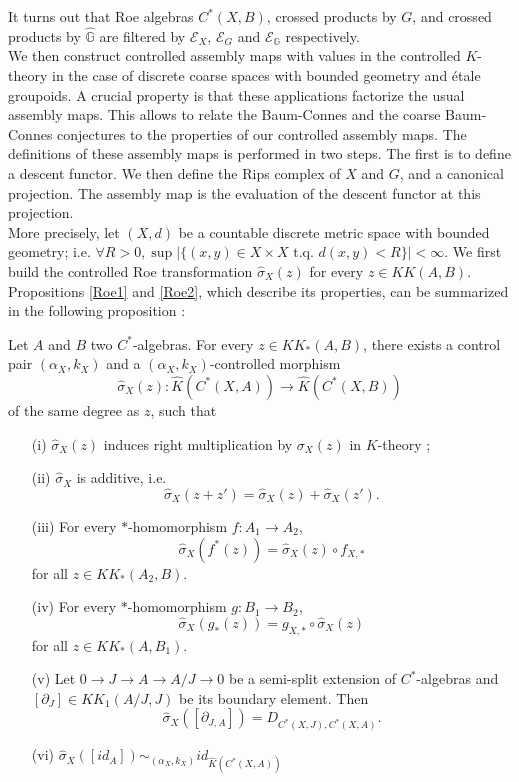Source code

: It turns out that Roe algebras $C^*(X,B)$, crossed products by $G$, and crossed products by $\hat{\mathbb G}$ are filtered by $\mathcal E_X$, $\mathcal E_G$ and $\mathcal E_{\mathbb G}$ respectively.\\

We then construct controlled assembly maps with values in the controlled $K$-theory in the case of discrete coarse spaces with bounded geometry and étale groupoids. A crucial property is that these applications factorize the usual assembly maps. This allows to relate the Baum-Connes and the coarse Baum-Connes conjectures to the properties of our controlled assembly maps. The definitions of these assembly maps is performed in two steps. The first is to define a descent functor. We then define the Rips complex of $X$ and $G$, and a canonical projection. The assembly map is the evaluation of the descent functor at this projection. \\

More precisely, let $(X,d)$ be a countable discrete metric space with bounded geometry; i.e. $\forall R>0,\sup | \{ (x,y) \in X\times X \text{ t.q. }d(x,y)<R\} |<\infty$. We first build the controlled Roe transformation $\hat\sigma_X(z)$ for every $z\in KK(A,B)$. Propositions \ref{Roe1} and \ref{Roe2}, which describe its properties, can be summarized in the following proposition :

\begin{prop}
Let $A$ and $B$ two $C^*$-algebras. For every $z\in KK_*(A,B)$, there exists a control pair $(\alpha_X,k_X)$ and a $(\alpha_X,k_X)$-controlled morphism
\[\hat\sigma_X(z) : \hat K(C^*(X,A))\rightarrow \hat K(C^*(X,B))\]
of the same degree as $z$, such that
\begin{enumerate}
\item[(i)] $\hat\sigma_X(z)$ induces right multiplication by $\sigma_X(z)$ in $K$-theory ;
\item[(ii)] $\hat\sigma_X$ is additive, i.e.
\[\hat\sigma_X(z+z')=\hat\sigma_X(z)+\hat\sigma_X(z').\]
\item[(iii)] For every $*$-homomorphism $f : A_1\rightarrow A_2$,
\[\hat\sigma_X(f^*(z))=\hat\sigma_X(z)\circ f_{X,*}\] for all $z\in KK_*(A_2,B)$.
\item[(iv)] For every $*$-homomorphism $g : B_1\rightarrow B_2$,
\[\hat\sigma_X(g_*(z))= g_{X,*}\circ \hat\sigma_X(z)\] for all $z\in KK_*(A,B_1)$.
\item[(v)] Let $0\rightarrow J\rightarrow A\rightarrow A/J\rightarrow 0$ be a semi-split extension of $C^*$-algebras and $[\partial_J]\in KK_1(A/J,J)$ be its boundary element. Then 
\[\hat\sigma_X([\partial_{J,A}])=D_{C^*(X,J),C^*(X,A)}.\] 
\item[(vi)] $\hat\sigma_X([id_A]) \sim_{(\alpha_X,k_X)} id_{\hat K(C^*(X,A))}$
\end{enumerate}
\end{prop}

========================================================================

- Try it -
As you read the records above, find each line that contains "theory" and copy it.

- Response below -
We then construct controlled assembly maps with values in the controlled $K$-theory in the case of discrete coarse spaces with bounded geometry and étale groupoids. A crucial property is that these applications factorize the usual assembly maps. This allows to relate the Baum-Connes and the coarse Baum-Connes conjectures to the properties of our controlled assembly maps. The definitions of these assembly maps is performed in two steps. The first is to define a descent functor. We then define the Rips complex of $X$ and $G$, and a canonical projection. The assembly map is the evaluation of the descent functor at this projection. \\
\item[(i)] $\hat\sigma_X(z)$ induces right multiplication by $\sigma_X(z)$ in $K$-theory ;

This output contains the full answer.